====== Given data
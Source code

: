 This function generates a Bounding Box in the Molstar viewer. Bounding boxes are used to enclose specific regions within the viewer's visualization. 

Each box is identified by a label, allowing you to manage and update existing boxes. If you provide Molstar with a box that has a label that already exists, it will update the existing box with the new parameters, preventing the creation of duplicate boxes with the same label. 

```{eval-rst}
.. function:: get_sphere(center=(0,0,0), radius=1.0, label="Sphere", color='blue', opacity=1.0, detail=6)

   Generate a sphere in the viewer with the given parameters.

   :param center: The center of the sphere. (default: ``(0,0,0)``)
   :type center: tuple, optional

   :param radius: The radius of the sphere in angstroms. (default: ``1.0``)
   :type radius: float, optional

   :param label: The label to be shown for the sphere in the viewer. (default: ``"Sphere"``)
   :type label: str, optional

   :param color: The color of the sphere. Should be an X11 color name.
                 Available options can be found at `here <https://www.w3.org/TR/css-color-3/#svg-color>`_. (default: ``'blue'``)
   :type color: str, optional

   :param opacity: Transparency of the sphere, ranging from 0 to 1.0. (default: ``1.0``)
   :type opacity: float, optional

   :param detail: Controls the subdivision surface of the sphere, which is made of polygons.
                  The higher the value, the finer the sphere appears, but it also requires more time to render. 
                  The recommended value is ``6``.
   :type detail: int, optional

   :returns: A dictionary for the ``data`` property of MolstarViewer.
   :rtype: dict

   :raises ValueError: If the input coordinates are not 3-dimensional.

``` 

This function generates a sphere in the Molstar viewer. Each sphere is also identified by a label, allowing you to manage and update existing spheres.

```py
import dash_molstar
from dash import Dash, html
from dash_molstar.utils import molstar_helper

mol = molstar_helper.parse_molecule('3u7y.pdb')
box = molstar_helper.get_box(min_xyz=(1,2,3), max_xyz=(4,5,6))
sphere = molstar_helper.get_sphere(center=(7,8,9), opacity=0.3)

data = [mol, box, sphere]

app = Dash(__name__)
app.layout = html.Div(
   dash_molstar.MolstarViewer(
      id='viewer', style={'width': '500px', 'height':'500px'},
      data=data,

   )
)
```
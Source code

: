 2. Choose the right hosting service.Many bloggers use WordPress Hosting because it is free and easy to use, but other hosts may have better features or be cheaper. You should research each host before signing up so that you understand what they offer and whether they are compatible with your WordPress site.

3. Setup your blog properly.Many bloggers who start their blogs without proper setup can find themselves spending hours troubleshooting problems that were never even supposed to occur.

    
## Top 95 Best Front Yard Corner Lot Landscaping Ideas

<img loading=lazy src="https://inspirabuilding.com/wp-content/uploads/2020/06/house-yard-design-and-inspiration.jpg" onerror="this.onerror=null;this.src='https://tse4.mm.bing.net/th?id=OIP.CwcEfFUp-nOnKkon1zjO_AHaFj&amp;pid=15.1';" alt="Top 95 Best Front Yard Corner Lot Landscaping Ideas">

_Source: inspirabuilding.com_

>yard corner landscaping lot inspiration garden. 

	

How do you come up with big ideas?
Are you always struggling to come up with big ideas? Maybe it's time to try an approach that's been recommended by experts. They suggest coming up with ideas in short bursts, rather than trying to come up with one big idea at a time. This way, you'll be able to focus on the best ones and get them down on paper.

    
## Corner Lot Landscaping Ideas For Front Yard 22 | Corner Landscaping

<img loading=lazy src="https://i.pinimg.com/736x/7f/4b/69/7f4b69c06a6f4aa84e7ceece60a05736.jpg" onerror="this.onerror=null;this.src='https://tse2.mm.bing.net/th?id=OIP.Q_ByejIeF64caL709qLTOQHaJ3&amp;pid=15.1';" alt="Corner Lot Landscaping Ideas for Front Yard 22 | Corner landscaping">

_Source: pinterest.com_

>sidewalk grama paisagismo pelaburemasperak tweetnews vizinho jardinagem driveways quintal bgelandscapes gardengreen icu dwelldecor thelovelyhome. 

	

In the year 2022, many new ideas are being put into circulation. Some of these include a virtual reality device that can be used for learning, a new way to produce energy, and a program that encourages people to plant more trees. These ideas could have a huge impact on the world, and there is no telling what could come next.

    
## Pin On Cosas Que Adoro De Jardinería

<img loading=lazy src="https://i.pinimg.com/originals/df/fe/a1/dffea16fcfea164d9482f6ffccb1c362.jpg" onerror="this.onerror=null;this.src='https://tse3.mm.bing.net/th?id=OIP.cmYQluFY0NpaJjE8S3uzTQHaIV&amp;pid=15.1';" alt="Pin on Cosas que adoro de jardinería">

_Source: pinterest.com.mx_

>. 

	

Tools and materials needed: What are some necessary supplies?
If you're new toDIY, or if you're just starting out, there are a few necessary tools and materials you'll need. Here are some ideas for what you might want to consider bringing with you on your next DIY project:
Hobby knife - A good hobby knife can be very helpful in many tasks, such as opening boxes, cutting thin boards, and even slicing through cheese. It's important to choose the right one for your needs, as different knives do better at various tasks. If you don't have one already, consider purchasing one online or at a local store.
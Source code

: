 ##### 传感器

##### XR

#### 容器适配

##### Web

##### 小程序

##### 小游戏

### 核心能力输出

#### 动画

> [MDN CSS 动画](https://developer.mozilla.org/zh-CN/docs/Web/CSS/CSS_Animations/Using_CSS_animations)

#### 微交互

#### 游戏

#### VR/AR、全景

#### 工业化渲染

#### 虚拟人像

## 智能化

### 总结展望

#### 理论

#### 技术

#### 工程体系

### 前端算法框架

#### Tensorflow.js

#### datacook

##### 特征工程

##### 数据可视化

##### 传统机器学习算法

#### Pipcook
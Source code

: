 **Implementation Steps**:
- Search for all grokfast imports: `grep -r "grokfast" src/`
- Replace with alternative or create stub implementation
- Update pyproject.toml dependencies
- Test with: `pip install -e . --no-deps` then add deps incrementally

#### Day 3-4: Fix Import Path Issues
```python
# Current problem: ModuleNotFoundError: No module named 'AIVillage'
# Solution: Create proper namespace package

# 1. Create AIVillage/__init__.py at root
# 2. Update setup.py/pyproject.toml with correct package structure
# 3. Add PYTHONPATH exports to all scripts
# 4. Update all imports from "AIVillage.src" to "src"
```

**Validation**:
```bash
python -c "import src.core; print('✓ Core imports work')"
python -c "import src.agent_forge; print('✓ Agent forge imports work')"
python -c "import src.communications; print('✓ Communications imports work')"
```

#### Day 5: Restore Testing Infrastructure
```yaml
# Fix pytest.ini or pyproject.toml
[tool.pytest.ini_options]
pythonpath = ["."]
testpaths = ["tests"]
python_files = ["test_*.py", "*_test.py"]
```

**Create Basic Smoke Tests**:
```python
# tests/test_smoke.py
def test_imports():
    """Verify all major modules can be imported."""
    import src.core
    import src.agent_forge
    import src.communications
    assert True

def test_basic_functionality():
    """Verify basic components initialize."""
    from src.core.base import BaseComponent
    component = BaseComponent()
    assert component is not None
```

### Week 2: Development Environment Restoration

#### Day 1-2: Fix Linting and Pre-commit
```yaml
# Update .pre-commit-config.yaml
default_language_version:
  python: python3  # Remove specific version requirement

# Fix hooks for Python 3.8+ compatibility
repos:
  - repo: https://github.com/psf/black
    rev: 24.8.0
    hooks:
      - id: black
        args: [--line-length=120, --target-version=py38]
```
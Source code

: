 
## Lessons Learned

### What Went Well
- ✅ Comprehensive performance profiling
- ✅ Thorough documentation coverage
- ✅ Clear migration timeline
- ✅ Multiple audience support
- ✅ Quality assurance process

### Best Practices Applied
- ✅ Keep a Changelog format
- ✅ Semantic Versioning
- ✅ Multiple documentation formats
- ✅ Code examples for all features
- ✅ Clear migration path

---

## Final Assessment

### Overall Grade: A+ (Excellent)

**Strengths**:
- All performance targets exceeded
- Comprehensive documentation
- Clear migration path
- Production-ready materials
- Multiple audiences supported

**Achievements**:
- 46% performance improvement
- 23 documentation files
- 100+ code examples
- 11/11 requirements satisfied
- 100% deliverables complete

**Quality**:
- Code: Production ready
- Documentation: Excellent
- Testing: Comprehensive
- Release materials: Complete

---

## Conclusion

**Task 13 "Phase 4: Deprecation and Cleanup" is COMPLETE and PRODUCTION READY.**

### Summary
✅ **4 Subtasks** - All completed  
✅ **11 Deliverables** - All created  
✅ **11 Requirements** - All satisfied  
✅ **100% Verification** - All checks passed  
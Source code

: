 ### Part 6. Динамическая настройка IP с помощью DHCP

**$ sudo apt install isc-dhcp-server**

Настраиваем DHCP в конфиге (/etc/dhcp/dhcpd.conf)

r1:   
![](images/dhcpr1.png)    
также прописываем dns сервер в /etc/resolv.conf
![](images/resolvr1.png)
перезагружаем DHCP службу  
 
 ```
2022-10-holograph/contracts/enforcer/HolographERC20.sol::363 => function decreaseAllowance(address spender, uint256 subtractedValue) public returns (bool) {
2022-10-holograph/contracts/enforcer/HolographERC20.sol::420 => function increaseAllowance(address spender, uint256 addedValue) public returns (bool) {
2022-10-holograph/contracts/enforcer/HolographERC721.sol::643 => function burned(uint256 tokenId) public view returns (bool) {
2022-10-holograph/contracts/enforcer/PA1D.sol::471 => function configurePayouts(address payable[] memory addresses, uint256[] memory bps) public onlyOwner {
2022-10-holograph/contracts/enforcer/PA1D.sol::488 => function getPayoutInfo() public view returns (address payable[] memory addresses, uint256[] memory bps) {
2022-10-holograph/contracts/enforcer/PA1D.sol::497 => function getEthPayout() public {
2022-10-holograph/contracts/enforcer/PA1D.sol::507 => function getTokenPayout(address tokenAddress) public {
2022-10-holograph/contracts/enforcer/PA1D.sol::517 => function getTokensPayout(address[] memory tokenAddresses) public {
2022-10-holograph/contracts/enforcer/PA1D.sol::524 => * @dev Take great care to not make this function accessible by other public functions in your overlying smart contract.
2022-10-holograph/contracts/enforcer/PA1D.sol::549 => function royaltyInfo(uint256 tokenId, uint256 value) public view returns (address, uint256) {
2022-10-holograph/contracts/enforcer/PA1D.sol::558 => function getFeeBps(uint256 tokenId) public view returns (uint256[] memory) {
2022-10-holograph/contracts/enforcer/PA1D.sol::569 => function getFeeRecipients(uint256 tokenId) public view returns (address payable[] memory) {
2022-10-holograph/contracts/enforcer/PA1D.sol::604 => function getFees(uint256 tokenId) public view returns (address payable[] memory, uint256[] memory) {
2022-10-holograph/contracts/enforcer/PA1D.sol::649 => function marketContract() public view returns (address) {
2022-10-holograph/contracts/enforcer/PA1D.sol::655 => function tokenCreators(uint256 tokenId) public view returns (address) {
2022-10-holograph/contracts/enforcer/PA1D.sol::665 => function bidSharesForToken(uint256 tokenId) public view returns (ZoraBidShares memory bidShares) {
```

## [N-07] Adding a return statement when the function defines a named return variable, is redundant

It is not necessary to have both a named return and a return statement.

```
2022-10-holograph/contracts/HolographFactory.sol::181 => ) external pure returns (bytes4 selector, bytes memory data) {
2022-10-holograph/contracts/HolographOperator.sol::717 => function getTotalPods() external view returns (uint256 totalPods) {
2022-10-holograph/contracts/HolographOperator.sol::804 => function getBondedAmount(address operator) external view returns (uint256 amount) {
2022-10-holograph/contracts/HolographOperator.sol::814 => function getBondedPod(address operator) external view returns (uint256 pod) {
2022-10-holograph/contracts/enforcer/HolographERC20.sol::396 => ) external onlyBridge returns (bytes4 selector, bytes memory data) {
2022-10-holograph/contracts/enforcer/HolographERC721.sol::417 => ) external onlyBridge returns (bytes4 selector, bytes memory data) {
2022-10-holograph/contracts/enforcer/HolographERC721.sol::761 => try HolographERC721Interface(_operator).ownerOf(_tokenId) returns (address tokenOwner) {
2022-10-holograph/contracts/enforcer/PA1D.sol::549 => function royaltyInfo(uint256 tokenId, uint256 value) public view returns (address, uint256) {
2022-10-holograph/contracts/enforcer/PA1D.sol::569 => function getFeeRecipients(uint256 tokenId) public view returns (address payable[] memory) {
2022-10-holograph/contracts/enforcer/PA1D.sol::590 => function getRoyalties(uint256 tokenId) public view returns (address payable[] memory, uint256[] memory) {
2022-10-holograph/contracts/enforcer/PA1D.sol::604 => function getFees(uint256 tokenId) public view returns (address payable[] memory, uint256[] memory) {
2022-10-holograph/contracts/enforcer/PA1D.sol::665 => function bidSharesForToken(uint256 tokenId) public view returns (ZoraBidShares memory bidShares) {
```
============
__Exercise objective__. Please transcribe the data above without changes, from its first line to its "the viewer's visualization." line, and leave out anything past that.

__Task output__.
Source code

: This function generates a Bounding Box in the Molstar viewer. Bounding boxes are used to enclose specific regions within the viewer's visualization. 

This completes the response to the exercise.